__ACTIVITY__
What is needed is every line of the data that includes the word "Weekly". Please copy each one.
═══ AVAILABLE DATA
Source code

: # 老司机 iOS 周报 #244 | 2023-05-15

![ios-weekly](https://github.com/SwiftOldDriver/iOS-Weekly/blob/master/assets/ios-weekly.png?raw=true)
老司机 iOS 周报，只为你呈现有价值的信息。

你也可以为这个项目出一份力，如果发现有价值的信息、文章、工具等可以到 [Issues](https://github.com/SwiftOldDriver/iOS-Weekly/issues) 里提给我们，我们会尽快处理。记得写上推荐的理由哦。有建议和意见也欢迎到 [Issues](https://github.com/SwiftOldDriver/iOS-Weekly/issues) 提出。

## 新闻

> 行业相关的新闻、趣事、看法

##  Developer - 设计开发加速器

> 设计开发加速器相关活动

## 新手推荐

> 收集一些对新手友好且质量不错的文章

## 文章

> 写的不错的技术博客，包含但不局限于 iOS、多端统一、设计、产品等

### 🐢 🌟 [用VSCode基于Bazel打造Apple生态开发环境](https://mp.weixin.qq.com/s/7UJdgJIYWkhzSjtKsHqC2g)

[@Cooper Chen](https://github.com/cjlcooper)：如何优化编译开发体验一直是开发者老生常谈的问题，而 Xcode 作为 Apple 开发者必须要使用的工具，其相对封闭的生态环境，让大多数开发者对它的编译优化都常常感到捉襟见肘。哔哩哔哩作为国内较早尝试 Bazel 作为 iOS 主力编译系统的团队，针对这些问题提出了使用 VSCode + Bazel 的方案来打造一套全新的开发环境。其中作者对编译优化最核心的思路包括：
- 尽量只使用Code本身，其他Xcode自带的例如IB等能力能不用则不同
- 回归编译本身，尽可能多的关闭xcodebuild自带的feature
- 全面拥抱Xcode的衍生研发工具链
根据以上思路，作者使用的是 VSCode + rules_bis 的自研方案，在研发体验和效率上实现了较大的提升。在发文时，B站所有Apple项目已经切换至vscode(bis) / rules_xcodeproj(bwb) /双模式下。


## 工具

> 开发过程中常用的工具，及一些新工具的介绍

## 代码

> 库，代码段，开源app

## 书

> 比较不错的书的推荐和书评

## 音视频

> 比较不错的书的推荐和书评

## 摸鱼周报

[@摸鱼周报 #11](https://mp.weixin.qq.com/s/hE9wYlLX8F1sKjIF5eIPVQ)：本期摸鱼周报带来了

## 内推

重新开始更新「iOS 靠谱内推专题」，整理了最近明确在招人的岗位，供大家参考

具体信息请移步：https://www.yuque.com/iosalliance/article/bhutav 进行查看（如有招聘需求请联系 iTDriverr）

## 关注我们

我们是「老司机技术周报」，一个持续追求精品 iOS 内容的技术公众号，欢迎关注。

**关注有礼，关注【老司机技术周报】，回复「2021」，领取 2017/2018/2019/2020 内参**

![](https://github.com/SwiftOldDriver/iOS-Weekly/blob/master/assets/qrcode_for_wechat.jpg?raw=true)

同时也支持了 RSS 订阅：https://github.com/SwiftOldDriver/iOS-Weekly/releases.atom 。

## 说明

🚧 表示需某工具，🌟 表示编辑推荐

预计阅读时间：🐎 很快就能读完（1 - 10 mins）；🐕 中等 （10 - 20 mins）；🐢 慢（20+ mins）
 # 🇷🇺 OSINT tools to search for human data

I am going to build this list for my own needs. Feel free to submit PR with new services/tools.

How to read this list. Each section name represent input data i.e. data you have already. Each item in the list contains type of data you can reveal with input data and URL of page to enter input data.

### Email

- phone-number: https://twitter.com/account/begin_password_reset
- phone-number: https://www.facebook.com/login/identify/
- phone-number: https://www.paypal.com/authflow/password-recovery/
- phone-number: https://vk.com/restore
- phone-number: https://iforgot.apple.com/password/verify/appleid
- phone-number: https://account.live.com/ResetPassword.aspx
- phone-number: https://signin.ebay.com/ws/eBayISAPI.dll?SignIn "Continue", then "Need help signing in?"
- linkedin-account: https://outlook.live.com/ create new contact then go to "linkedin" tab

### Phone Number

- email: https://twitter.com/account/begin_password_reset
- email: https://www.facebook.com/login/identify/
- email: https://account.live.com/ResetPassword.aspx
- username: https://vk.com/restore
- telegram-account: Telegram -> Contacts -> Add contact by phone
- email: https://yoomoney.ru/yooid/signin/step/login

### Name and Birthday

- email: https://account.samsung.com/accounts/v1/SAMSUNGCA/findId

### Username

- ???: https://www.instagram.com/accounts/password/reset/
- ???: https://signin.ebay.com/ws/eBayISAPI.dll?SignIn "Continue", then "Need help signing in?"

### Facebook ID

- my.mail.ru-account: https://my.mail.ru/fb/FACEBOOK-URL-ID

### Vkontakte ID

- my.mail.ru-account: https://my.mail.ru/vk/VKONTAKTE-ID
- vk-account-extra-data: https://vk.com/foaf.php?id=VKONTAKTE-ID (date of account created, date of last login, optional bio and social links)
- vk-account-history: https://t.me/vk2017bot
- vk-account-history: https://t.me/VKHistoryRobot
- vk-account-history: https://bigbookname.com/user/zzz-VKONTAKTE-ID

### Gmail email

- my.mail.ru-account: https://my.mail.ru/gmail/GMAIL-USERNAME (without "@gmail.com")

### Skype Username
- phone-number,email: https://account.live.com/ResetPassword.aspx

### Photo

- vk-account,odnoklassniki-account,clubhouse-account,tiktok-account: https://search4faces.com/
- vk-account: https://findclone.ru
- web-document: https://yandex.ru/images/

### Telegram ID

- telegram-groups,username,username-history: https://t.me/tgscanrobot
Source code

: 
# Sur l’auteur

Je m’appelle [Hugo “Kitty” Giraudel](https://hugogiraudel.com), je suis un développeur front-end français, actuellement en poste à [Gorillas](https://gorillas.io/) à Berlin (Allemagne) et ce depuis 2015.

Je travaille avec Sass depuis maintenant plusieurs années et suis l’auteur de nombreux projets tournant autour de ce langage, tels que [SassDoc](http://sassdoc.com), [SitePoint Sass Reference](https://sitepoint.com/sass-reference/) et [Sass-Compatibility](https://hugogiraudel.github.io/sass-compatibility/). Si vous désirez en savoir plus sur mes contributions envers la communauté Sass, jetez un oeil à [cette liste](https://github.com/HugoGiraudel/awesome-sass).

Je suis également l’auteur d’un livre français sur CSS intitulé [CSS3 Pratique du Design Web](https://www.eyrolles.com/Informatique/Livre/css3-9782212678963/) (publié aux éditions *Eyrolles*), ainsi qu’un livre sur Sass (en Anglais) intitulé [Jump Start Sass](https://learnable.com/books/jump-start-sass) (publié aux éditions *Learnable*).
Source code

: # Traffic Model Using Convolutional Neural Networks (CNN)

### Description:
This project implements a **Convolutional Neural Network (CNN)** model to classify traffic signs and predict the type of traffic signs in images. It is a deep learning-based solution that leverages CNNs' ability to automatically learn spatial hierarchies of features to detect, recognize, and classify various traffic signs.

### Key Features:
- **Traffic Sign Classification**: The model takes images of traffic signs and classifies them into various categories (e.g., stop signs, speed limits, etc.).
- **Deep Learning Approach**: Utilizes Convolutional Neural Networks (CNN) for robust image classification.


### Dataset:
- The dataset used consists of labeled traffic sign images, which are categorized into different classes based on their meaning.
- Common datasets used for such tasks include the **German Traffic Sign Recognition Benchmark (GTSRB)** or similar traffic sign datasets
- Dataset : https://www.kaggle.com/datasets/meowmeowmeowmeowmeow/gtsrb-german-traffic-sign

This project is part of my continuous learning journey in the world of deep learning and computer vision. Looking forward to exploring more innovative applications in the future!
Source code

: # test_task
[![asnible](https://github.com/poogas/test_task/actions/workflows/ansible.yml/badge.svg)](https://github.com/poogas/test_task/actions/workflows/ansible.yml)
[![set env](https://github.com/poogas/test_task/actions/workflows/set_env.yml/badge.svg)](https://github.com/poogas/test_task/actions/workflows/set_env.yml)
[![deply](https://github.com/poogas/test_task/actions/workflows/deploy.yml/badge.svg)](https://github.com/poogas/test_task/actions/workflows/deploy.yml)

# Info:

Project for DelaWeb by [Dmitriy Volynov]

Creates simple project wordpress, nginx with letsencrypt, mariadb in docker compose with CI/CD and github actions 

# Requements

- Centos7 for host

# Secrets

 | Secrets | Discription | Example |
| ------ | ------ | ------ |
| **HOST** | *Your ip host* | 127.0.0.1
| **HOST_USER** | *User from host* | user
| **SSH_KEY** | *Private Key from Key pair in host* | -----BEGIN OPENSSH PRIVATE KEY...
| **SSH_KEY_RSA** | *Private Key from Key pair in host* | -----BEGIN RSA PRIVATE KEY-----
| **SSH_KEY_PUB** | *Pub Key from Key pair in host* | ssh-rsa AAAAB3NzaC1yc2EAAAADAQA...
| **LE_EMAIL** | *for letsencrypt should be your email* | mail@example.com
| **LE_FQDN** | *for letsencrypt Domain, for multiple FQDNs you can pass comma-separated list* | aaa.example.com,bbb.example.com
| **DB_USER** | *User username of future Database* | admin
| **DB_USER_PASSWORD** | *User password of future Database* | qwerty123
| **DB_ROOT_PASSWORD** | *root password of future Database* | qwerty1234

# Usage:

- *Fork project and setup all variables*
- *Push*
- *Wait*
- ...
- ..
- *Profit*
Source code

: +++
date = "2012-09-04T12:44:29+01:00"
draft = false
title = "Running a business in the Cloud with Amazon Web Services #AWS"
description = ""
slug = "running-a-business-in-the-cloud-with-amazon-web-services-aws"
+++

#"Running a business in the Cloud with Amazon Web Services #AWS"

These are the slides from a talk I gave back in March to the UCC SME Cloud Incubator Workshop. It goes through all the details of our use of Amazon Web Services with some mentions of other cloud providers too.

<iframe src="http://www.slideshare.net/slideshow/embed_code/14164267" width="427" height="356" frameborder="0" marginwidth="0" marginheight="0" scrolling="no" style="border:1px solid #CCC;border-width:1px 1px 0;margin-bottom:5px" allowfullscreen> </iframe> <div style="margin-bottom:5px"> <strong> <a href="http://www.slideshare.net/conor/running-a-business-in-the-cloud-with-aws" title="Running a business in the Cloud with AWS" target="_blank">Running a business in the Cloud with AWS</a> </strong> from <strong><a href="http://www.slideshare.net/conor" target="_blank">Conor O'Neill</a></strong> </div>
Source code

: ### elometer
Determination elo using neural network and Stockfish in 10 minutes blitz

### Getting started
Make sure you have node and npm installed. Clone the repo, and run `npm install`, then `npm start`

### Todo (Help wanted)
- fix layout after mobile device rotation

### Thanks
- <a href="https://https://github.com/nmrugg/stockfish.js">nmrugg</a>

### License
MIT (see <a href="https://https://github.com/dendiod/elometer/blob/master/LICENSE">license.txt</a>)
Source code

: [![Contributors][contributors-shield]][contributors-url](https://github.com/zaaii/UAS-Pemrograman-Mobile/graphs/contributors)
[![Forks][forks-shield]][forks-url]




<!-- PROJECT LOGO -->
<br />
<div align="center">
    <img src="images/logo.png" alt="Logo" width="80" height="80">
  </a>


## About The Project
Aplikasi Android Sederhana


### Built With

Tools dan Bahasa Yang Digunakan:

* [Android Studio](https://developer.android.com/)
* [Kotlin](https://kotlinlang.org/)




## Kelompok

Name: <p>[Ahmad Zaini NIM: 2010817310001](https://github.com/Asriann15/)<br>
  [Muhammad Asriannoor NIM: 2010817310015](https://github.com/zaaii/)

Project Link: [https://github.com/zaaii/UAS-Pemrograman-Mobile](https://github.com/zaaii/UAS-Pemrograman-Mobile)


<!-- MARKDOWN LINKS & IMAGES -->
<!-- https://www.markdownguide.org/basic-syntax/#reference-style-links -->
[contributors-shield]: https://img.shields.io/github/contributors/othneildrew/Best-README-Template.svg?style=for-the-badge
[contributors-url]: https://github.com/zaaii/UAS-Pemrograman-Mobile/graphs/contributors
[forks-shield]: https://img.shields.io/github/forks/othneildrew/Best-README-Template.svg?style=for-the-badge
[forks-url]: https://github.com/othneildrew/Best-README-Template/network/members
══════
__RESULT OF THE TASK__
![ios-weekly](https://github.com/SwiftOldDriver/iOS-Weekly/blob/master/assets/ios-weekly.png?raw=true)
你也可以为这个项目出一份力，如果发现有价值的信息、文章、工具等可以到 [Issues](https://github.com/SwiftOldDriver/iOS-Weekly/issues) 里提给我们，我们会尽快处理。记得写上推荐的理由哦。有建议和意见也欢迎到 [Issues](https://github.com/SwiftOldDriver/iOS-Weekly/issues) 提出。
![](https://github.com/SwiftOldDriver/iOS-Weekly/blob/master/assets/qrcode_for_wechat.jpg?raw=true)
同时也支持了 RSS 订阅：https://github.com/SwiftOldDriver/iOS-Weekly/releases.atom 。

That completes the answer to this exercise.